By the second spring the plants will have built up ready-made strength to quickly develop into strong two- to four-foot tall, rapidly growing stalks that can quickly rob the native plants of water, nutrients and sunlight.

The second-year foliage is considerably larger and triangular-shaped and also has strongly scalloped edges. These leaves can be from two to six inches long.

Both the leaves and the stems emit a strong garlic odor when crushed. The plants have small, white, four-parted flowers, typical of the mustard family, that eventually develop long, thin seed pods. It is assumed that the flowers are self-pollinated, but they are also cross-pollinated by many small insects such as midges, bees and Syrphid flies, known as flower flies or hover flies. A single plant is capable of populating an entire site.

A close view shows the small four-parted flowers and the scalloped leaves of garlic mustard. Photo by Roy Lukes.

Being an unusually hardy plant, it can tolerate full sun to full shade. It will, however, do best in moist, partially shaded soil. Maple-beech hardwoods with small openings, especially where the soil is on the limey side, are particularly to its liking.

A characteristic of garlic mustard that makes its eradication so difficult is one plant is capable of producing 500 to 800 infinitesimally small seeds. One square meter of ground surface can support upwards of 20,000 seedlings, of which 2 percent to 4 percent can survive to flower the following spring. That still amounts to as many as 800 plants per square meter, about 9 square feet. Also contributing to the success and wildfire-like spread of this plant is the fact that its seeds may lie dormant in the soil for up to seven years before germinating.

In other words, once you discover a patch of garlic mustard plants growing on your property, you may have to religiously do battle with them for seven years before you will have completely conquered them.

Both first- and second-year plants must be pulled up by their S-shaped roots.
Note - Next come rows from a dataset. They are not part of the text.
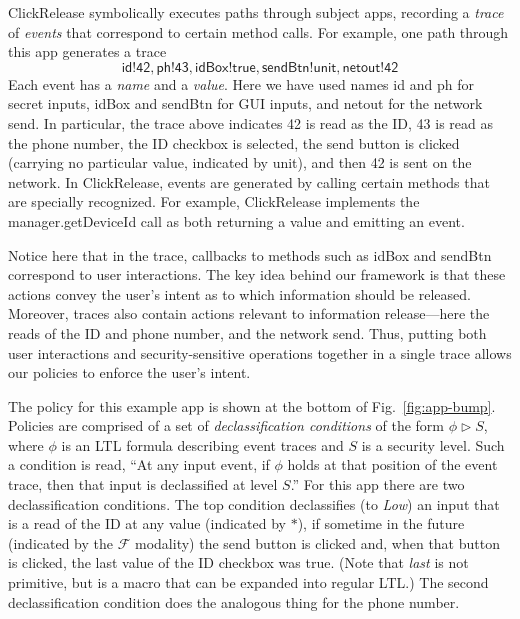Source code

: \documentclass{llncs}
\newcommand{\code}[1]{\textsf{#1}} %
\newcommand{\toolname}{ClickRelease\xspace}
\newcommand{\tfuture}{\mathcal{F}}
\begin{document}
\toolname{} symbolically executes paths through subject apps, recording a
\emph{trace} of \emph{events} that correspond to certain method calls.
For example, one path through this app generates a trace
\begin{displaymath}
   \code{id!42}, \code{ph!43}, \code{idBox!true},
    \code{sendBtn!unit}, \code{netout!}\code{42}
\end{displaymath}
Each event has a \emph{name} and a \emph{value}. Here we have used
names \code{id} and \code{ph} for secret inputs, \code{idBox} and
\code{sendBtn} for GUI inputs, and \code{netout} for the network
send.  In particular, the trace above indicates 42 is read as the ID,
43 is read as the phone number, the ID checkbox is selected, the send
button is clicked (carrying no particular value, indicated by
\code{unit}), and then 42 is sent on the network. In \toolname{},
events are generated by calling certain methods that are specially
recognized. For example, \toolname{} implements the
\code{manager.getDeviceId} call as both returning a value and emitting
an event.

Notice here that in the trace, callbacks to methods such as
\code{idBox} and \code{sendBtn} correspond to user
interactions. The key idea behind our framework is that these actions
convey the user's intent as to which information should be
released. Moreover, traces also contain actions relevant to
information release---here the reads of the ID and phone number, and
the network send. Thus, putting both user interactions and
security-sensitive operations together in a single trace allows
our policies to enforce the user's intent.

The policy for
this example app is shown at the bottom of Fig.~\ref{fig:app-bump}.
Policies are comprised of a set of \emph{declassification
  conditions} of the form $\phi \rhd S$, where $\phi$ is an LTL
formula describing event traces and $S$ is a security level.  Such a
condition is read, ``At any input event, if $\phi$ holds at that
position of the event trace, then that input is declassified at level
$S$.''  For this app there are two declassification conditions. The
top condition declassifies (to \emph{Low}) an input that is a
read of the ID at any value (indicated by $\ast$), if
sometime in the future (indicated by the $\tfuture$ modality) the send
button is clicked and, when that button is clicked, the last value of
the ID checkbox was \code{true}. (Note that \emph{last} is not
primitive, but is a macro that can be expanded into regular LTL.)  The
second declassification condition does the analogous thing for the
phone number.
\end{document}
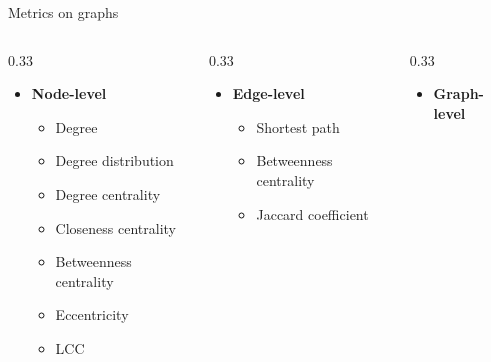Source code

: \documentclass[aspectratio=169]{beamer}
\renewcommand{\alert}[1]{\textbf{\color{swufe}#1}}
\begin{document}
    \begin{frame}{Metrics on graphs}
        \begin{columns}[t] %
            \begin{column}{0.33\textwidth}
                \begin{itemize}
                    \item \alert{Node-level}
                    \begin{itemize}
                        \item Degree
                        \item Degree distribution
                        \item Degree centrality
                        \item Closeness centrality
                        \item Betweenness centrality
                        \item Eccentricity
                        \item LCC
                    \end{itemize}
                \end{itemize}
            \end{column}
            \begin{column}{0.33\textwidth}
                \begin{itemize}
                    \item \alert{Edge-level}
                    \begin{itemize}
                        \item Shortest path
                        \item Betweenness centrality
                        \item Jaccard coefficient
                    \end{itemize}
                \end{itemize}
            \end{column}
            \begin{column}{0.33\textwidth}
                \begin{itemize}
                    \item \alert{Graph-level}
                    \begin{itemize}

\end{itemize}
\end{itemize}
\end{column}
\end{columns}
\end{frame}
\end{document}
Naturally, whenever you pull a plant up by its roots, you disturb the soil and invariably plant other seeds that were lying on the surface, tiny garlic mustard seeds included. If possible, try to remove the plants before they develop seeds.
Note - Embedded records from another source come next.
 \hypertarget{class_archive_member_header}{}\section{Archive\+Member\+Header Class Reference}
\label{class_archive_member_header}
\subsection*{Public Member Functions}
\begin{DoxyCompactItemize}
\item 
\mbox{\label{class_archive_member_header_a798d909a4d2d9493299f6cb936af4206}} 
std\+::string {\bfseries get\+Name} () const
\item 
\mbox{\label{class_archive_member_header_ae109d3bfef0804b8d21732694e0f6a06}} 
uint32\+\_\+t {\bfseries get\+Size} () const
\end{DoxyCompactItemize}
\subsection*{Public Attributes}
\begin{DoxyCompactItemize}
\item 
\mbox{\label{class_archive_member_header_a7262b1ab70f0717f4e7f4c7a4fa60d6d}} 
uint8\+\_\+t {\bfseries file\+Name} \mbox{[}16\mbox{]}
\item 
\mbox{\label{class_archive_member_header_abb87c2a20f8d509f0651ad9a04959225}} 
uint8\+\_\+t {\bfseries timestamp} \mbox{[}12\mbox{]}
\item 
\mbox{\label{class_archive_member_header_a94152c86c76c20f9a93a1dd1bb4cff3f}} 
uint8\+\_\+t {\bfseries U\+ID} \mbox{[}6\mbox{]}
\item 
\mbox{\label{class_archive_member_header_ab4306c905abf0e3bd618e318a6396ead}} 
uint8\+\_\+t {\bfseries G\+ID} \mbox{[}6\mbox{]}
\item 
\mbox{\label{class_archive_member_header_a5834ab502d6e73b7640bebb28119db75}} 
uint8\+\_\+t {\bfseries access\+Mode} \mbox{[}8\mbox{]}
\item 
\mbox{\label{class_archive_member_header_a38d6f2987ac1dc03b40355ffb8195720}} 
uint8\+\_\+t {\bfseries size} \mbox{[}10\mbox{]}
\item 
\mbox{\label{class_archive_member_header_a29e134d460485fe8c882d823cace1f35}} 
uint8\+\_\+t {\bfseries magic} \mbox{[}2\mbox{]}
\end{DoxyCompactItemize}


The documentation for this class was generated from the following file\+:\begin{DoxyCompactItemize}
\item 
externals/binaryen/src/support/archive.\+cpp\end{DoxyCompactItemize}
Next year you repeat the process, and the next year, and the next year, until after seven years, you hope you will have done away with these vicious alien invaders.

Dispose of the plants by drying and burning them or putting them in garbage bags. The use of herbicides and controlled burning has met with some success, but both must be done with extreme caution and at the proper time in order to not jeopardize nearby native plants.

Of absolute vital importance is that all land owners regularly and annually check their entire properties for garlic mustard plants now and throughout the growing season and immediately begin eradicating the plants.

Scour your property religiously now and into early summer destroying the young second-year plants, or later the taller flowering plants. Your efforts will be rewarded by the spring woods being carpeted with exquisite native wildflowers.

Get to know the native plants that will thrive in your area to help native birds, butterflies and moths. Check out your local Wild Ones group for help in selecting these plants and include them in your landscaping. It is a good way to help our biological diversity!